● ASSIGNED TASK
Return every line from the records below that has the word "environment".

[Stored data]

[Start of section]

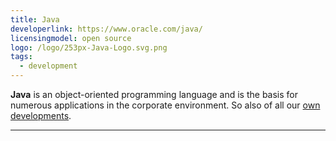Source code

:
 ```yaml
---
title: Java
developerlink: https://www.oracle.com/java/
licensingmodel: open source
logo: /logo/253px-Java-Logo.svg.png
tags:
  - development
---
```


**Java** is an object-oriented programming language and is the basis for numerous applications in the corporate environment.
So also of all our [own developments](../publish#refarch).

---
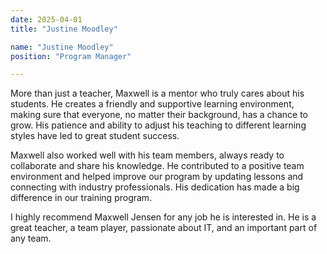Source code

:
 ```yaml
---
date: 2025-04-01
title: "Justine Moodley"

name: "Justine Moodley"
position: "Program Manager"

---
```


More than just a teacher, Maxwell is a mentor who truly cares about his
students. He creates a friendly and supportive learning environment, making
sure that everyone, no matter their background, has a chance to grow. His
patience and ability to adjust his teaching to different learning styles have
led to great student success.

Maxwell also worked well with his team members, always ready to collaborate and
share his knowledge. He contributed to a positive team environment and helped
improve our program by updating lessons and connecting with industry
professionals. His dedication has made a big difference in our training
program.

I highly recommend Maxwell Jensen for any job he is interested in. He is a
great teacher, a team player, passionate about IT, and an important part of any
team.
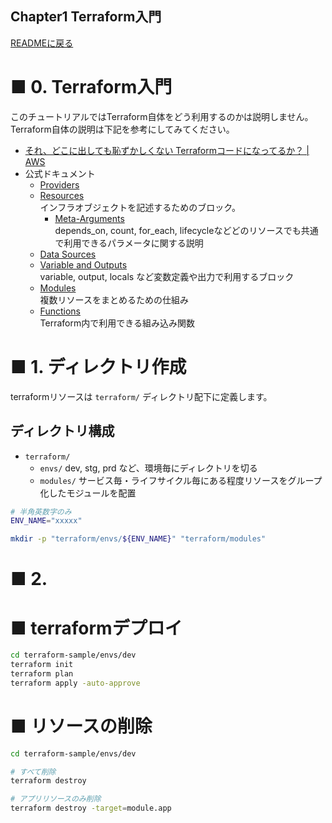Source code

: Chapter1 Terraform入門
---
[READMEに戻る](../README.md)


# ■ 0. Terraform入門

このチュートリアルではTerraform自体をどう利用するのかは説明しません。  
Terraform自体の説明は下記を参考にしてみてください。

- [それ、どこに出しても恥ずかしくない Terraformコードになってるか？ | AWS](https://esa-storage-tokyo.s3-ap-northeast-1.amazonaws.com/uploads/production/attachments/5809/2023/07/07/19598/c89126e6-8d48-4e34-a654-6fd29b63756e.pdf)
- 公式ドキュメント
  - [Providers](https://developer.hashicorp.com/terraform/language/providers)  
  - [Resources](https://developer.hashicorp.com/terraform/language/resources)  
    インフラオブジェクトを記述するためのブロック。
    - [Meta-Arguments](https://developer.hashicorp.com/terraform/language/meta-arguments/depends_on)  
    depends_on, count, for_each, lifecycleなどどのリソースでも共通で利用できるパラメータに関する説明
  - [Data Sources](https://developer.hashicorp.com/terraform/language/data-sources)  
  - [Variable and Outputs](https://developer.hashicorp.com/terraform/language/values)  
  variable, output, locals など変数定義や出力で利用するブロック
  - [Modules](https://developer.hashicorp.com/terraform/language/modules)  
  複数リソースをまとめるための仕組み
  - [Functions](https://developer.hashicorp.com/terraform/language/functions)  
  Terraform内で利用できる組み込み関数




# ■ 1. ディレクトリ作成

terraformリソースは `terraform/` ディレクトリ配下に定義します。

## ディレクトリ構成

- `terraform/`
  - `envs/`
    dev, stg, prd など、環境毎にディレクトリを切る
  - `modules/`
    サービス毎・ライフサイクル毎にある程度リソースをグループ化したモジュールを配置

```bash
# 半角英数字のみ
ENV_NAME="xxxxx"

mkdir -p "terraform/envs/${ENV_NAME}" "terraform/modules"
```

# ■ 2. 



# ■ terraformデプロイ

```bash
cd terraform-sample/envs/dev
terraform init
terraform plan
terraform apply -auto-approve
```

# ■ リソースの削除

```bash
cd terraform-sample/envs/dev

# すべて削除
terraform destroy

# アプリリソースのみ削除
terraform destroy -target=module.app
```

[End of section]
[Start of section]

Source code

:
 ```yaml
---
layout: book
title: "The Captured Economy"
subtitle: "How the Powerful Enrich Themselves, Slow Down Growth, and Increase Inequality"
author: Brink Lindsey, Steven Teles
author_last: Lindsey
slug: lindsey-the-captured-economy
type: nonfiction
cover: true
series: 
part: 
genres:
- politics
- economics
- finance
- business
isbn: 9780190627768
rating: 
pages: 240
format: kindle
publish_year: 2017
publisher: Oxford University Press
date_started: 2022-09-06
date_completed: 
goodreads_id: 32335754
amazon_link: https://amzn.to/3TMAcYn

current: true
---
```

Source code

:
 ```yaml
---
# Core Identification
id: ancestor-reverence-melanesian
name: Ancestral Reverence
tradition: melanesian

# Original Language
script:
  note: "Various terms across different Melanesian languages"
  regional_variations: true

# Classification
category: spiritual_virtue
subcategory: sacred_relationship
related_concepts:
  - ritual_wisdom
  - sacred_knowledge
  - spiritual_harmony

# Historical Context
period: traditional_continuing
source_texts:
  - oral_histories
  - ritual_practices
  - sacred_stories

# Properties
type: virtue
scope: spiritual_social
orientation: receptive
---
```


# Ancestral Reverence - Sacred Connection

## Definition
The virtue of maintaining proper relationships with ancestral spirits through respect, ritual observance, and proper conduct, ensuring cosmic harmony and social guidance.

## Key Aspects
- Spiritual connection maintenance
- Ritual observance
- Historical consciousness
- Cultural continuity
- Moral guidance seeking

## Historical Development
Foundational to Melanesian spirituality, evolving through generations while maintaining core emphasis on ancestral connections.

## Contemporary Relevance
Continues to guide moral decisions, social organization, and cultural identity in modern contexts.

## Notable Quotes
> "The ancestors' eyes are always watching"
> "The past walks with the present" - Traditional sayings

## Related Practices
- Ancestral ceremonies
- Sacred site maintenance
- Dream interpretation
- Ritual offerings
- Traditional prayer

[End of section]

● REPLY
**Java** is an object-oriented programming language and is the basis for numerous applications in the corporate environment.
students. He creates a friendly and supportive learning environment, making
share his knowledge. He contributed to a positive team environment and helped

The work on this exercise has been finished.